Find the word "Description" in the data, then copy each line where it is found.

'''

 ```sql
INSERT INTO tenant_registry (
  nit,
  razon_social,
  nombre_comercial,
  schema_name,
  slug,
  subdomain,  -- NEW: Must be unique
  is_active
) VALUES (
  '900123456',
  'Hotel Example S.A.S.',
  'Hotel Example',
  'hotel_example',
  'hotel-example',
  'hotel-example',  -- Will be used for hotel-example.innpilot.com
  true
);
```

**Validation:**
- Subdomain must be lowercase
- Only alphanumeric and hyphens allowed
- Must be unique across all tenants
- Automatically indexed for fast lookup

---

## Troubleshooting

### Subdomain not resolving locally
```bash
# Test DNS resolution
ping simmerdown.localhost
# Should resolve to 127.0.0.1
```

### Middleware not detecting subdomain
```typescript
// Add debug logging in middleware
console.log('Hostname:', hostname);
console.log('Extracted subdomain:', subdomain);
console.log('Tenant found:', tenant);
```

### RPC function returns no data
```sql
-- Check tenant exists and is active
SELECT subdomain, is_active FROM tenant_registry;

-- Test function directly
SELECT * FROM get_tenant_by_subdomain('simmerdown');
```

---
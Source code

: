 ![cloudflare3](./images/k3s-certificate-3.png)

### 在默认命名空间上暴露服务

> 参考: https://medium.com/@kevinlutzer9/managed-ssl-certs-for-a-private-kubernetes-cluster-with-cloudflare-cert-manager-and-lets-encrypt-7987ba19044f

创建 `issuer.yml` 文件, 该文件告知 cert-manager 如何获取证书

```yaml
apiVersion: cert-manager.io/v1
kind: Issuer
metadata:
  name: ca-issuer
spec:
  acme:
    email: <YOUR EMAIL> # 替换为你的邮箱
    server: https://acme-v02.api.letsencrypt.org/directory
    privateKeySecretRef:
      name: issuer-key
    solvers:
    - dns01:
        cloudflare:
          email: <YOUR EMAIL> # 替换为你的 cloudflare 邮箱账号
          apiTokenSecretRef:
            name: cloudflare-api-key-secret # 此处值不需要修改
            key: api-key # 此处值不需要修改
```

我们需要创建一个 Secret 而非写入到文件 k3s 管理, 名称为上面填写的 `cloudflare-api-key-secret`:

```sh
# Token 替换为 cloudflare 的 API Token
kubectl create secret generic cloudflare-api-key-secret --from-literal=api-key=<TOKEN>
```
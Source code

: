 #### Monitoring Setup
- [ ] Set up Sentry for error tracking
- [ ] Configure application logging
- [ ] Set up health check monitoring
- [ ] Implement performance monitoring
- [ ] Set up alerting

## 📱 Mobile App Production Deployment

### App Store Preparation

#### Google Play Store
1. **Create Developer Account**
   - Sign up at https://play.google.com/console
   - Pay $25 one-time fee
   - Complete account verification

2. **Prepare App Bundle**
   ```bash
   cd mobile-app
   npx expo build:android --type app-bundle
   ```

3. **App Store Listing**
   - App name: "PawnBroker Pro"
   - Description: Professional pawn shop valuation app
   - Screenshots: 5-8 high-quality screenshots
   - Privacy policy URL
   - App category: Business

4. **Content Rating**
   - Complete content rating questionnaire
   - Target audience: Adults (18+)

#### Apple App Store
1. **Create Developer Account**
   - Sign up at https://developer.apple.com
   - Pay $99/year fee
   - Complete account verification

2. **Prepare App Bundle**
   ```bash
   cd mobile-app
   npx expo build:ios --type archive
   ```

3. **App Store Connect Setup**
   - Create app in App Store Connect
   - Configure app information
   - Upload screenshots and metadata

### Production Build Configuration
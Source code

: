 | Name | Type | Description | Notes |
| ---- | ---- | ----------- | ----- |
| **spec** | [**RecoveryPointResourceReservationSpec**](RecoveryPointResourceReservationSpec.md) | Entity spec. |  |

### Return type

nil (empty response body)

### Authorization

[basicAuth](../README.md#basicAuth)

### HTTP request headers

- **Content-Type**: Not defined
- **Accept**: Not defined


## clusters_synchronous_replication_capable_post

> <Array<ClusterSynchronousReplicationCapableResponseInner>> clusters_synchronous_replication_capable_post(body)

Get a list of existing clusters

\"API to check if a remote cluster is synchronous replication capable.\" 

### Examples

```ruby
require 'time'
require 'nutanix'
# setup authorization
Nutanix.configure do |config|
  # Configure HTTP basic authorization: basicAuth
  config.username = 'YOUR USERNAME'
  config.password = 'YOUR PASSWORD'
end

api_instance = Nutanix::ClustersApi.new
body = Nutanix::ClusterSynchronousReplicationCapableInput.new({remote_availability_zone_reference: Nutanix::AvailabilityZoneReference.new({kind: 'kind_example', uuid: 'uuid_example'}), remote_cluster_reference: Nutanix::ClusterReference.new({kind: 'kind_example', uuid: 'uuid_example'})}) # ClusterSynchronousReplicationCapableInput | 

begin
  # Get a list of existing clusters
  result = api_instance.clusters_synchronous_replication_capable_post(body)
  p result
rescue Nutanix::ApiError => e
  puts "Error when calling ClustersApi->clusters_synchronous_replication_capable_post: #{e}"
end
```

'''

Response to this task
   - Description: Professional pawn shop valuation app
: | Name | Type | Description | Notes |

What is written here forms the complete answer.